MATERIAL PROVIDED ->
————
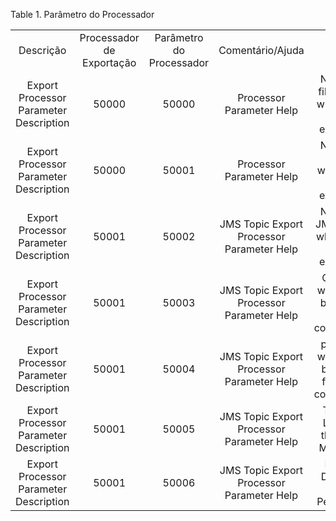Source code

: <div id="d250340e1" class="table">

<div class="table-title">

Table 1. Parâmetro do
Processador

</div>

<div class="table-contents">

|                                        |                           |                          |                                           |                                                |                    |                          |
| :------------------------------------: | :-----------------------: | :----------------------: | :---------------------------------------: | :--------------------------------------------: | :----------------: | :----------------------: |
|               Descrição                | Processador de Exportação | Parâmetro do Processador |             Comentário/Ajuda              |                      Nome                      | Valor de Parâmetro |      Chave de Busca      |
| Export Processor Parameter Description |           50000           |          50000           |         Processor Parameter Help          | Name of file under which xml will be exported  | example-export.xml |         fileName         |
| Export Processor Parameter Description |           50000           |          50001           |         Processor Parameter Help          |   Name of folder where file will be exported   |      C:/temp/      |          folder          |
| Export Processor Parameter Description |           50001           |          50002           | JMS Topic Export Processor Parameter Help |  Name of JMS Topic where xml will be exported  |    ExampleTopic    |        topicName         |
| Export Processor Parameter Description |           50001           |          50003           | JMS Topic Export Processor Parameter Help |  ClientID which will be set in JMS connection  |  ExampleClientID   |         clientID         |
| Export Processor Parameter Description |           50001           |          50004           | JMS Topic Export Processor Parameter Help | protocol which will be used for JMS connection |        tcp         |         protocol         |
| Export Processor Parameter Description |           50001           |          50005           | JMS Topic Export Processor Parameter Help |        Time to Live for the JMS Message        |       10000        |        timeToLive        |
| Export Processor Parameter Description |           50001           |          50006           | JMS Topic Export Processor Parameter Help |        Is JMS Delivery Mode Persistent         |        true        | isDeliveryModePersistent |

</div>

</div>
————
EXERCISE BRIEF -> The lines you need are those containing "where"; find them in the records and copy them.

REPLY ->
| Export Processor Parameter Description |           50000           |          50001           |         Processor Parameter Help          |   Name of folder where file will be exported   |      C:/temp/      |          folder          |
| Export Processor Parameter Description |           50001           |          50002           | JMS Topic Export Processor Parameter Help |  Name of JMS Topic where xml will be exported  |    ExampleTopic    |        topicName         |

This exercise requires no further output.